This is just one more reason it's important to surround ourselves with uplifting media and messages. The Church's social media pages as well as those of its Church leaders not only share true information, they share eternal truth. 

This funny Facebook post has been making the rounds:

"Facebook will begin stealing your undies at midnight if you don't copy & paste this message in the next hour," it begins. "This is real. I got the message first hand from Elvis who was having lunch with Bigfoot, while riding the Loch Ness monster.

"If you don't repost this status, Facebook code has been set up to automatically set your computer on fire & harm an innocent bunny in the forest!" it continues.

"Facebook users will believe anything their friends copy & paste into their status," the post concludes.

Funny—and true.

No, Facebook hasn't changed its privacy settings. No, what you post doesn't belong to Facebook now.

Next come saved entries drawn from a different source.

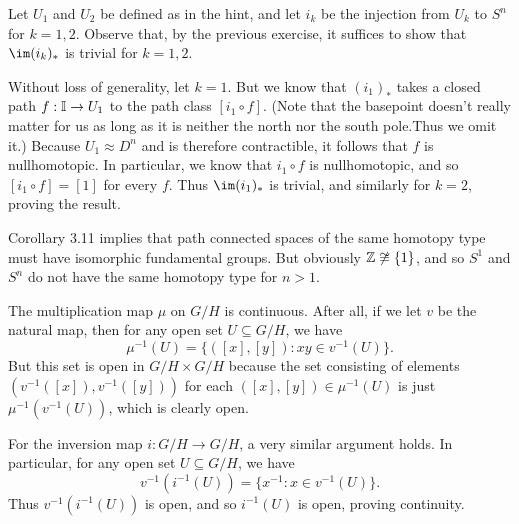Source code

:\documentclass[../../solutions.tex]{subfiles}
\begin{document}
\begin{exercise} \leavevmode
Let $U_1$ and $U_2$ be defined as in the hint, and let $i_k$ be the injection from $U_k$ to $S^n$ for $k=1,2$. 
Observe that, by the previous exercise, it suffices to show that $\im(i_k)_*$ is trivial for $k=1,2$. 

Without loss of generality, let $k=1$. 
But we know that $(i_1)_*$ takes a closed path $f:\mathbb I\to U_1$ to the path class $[i_1\circ f]$. 
(Note that the basepoint doesn't really matter for us as long as it is neither the north nor the south pole.Thus we omit it.)
Because $U_1\approx D^n$ and is therefore contractible, it follows that $f$ is nullhomotopic. 
In particular, we know that $i_1\circ f$ is nullhomotopic, and so $[i_1\circ f]=[1]$ for every $f$. 
Thus $\im(i_1)_*$ is trivial, and similarly for $k=2$, proving the result. 
\end{exercise}

\begin{exercise} \leavevmode
Corollary 3.11 implies that path connected spaces of the same homotopy type must have isomorphic fundamental groups. 
But obviously $\mathbb{Z}\not\cong\{1\}$, and so $S^1$ and $S^n$ do not have the same homotopy type for $n>1$. 
\end{exercise}

\begin{exercise} \leavevmode
The multiplication map $\mu$ on $G/H$ is continuous. 
After all, if we let $v$ be the natural map, then for any open set $U\subseteq G/H$, we have \[\mu^{-1}(U)=\{([x],[y]):xy\in v^{-1}(U)\}.\] 
But this set is open in $G/H\times G/H$ because the set consisting of elements $(v^{-1}([x]),v^{-1}([y]))$ for each $([x],[y])\in \mu^{-1}(U)$ is just $\mu^{-1}(v^{-1}(U))$, which is clearly open. 

For the inversion map $i:G/H\to G/H$, a very similar argument holds. 
In particular, for any open set $U\subseteq G/H$, we have \[v^{-1}(i^{-1}(U))=\{x^{-1}:x\in v^{-1}(U)\}.\]
Thus $v^{-1}(i^{-1}(U))$ is open, and so $i^{-1}(U)$ is open, proving continuity. 
\end{exercise}
\end{document}
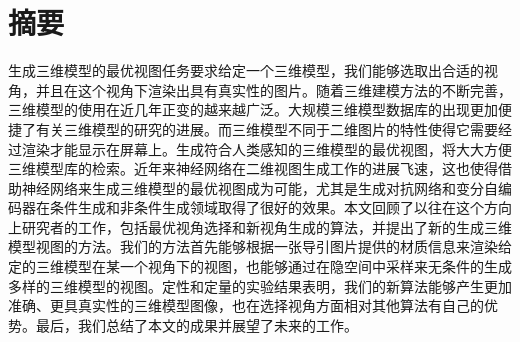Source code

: \documentclass[UTF8,openany,AutoFakeBold,AutoFakeSlant,cs4size]{ctexbook}
\title{}
\author{}
\date{}
\begin{document}
\newcommand{\chineseTitle}{三维模型最优二维视图生成方法研究}
\newcommand{\englishTitle}{Synthesizing best 2D views of 3D models}
\newcommand{\name}{黄道吉}
\newcommand{\studentID}{1600017857}
\newcommand{\school}{元培学院}
\newcommand{\major}{计算机科学与技术}
\newcommand{\advisor}{连宙辉}

\clearpage




\quad
\setcounter{page}{0}
\thispagestyle{empty}
\clearpage



\pagestyle{fancy}
\normalsize
\linespread{1.5}\selectfont
\chapter*{摘要}

生成三维模型的最优视图任务要求给定一个三维模型，我们能够选取出合适的视角，并且在这个视角下渲染出具有真实性的图片。随着三维建模方法的不断完善，三维模型的使用在近几年正变的越来越广泛。大规模三维模型数据库的出现更加便捷了有关三维模型的研究的进展。而三维模型不同于二维图片的特性使得它需要经过渲染才能显示在屏幕上。生成符合人类感知的三维模型的最优视图，将大大方便三维模型库的检索。近年来神经网络在二维视图生成工作的进展飞速，这也使得借助神经网络来生成三维模型的最优视图成为可能，尤其是生成对抗网络和变分自编码器在条件生成和非条件生成领域取得了很好的效果。本文回顾了以往在这个方向上研究者的工作，包括最优视角选择和新视角生成的算法，并提出了新的生成三维模型视图的方法。我们的方法首先能够根据一张导引图片提供的材质信息来渲染给定的三维模型在某一个视角下的视图，也能够通过在隐空间中采样来无条件的生成多样的三维模型的视图。定性和定量的实验结果表明，我们的新算法能够产生更加准确、更具真实性的三维模型图像，也在选择视角方面相对其他算法有自己的优势。最后，我们总结了本文的成果并展望了未来的工作。

\bigskip
{}



{
	\fancyhf{} %



	\fancyfoot[CO,CE]{~\thepage~}

	\renewcommand{\headrulewidth}{0.7pt} %

	\renewcommand{\footrulewidth}{0pt} %
}
\end{document}

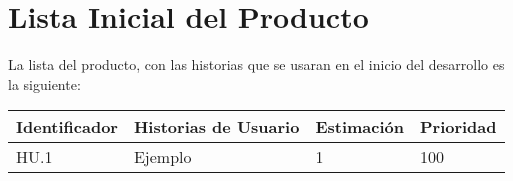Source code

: \section{Lista Inicial del Producto}

La lista del producto, con las historias que se usaran en el inicio del desarrollo es la siguiente:\\

\begin{table}[h]
	\centering
	\begin{tabular}{| p{2.3cm} | p{5.1cm} | p{2cm} | p{1.6cm} |}
		\rowcolor[HTML]{329A9D} 
		{\color[HTML]{FFFFFF} \textbf{Identificador}} & {\color[HTML]{FFFFFF} \textbf{Historias de Usuario}} & {\color[HTML]{FFFFFF} \textbf{Estimación}} & {\color[HTML]{FFFFFF} \textbf{Prioridad}} \\ \hline
		HU.1 & Ejemplo & 1 & 100 \\         
		\hline              
	\end{tabular}
\end{table}


\newpage

\newpage

\newpage

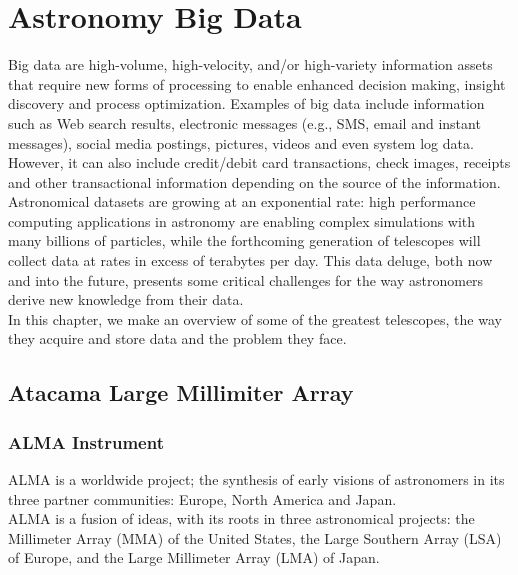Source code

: \chapter{Astronomy Big Data}


Big data are high-volume, high-velocity, and/or high-variety information assets that require new forms of processing to enable enhanced decision making, insight discovery and process optimization. Examples of big data include information such as Web search results, electronic messages (e.g., SMS, email and instant messages), social media postings, pictures, videos and even system log data.  However, it can also include credit/debit card transactions, check images, receipts and other transactional information depending on the source of the information. \\

Astronomical datasets are growing at an exponential rate: high performance computing applications in astronomy are enabling complex simulations with many billions of particles, while the forthcoming generation of telescopes will collect data at rates in excess of terabytes per day. This data deluge, both now and into the future, presents some critical challenges for the way astronomers derive new knowledge from their data.\\



In this chapter, we make an overview of some of the greatest telescopes, the way they acquire and store data and the problem they face.


\section{Atacama Large Millimiter Array}

\subsection{ALMA Instrument}

ALMA is a worldwide project; the synthesis of early visions of astronomers in its three partner communities: Europe, North America and Japan.\\

ALMA is a fusion of ideas, with its roots in three astronomical projects: the Millimeter Array (MMA) of the United States, the Large Southern Array (LSA) of Europe, and the Large Millimeter Array (LMA) of Japan.\\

Think about all the things people have believed on social media without proof. Facebook has changed your privacy settings and owns what you've posted! Facebook will charge fees!

Eighty-four members of Congress arrested for drunken driving in one year! Girl kicked out of KFC because her face scared customers!

Sometimes, it even goes beyond believing. People donated money to the family who claimed their daughter was kicked out of KFC because of her disfigured face. (An independent investigation later contradicted the family's story.) The Bey Hive bullied fashion designer Rachel Roy on social media because they were sure she was the "Becky with the good hair," allegedly having an affair with Beyonce's husband, Jay Z. Then, of course some confused fans mistakenly turned on TV chef Rachael Ray, too.

Even super smart people trust what their friends say on Facebook.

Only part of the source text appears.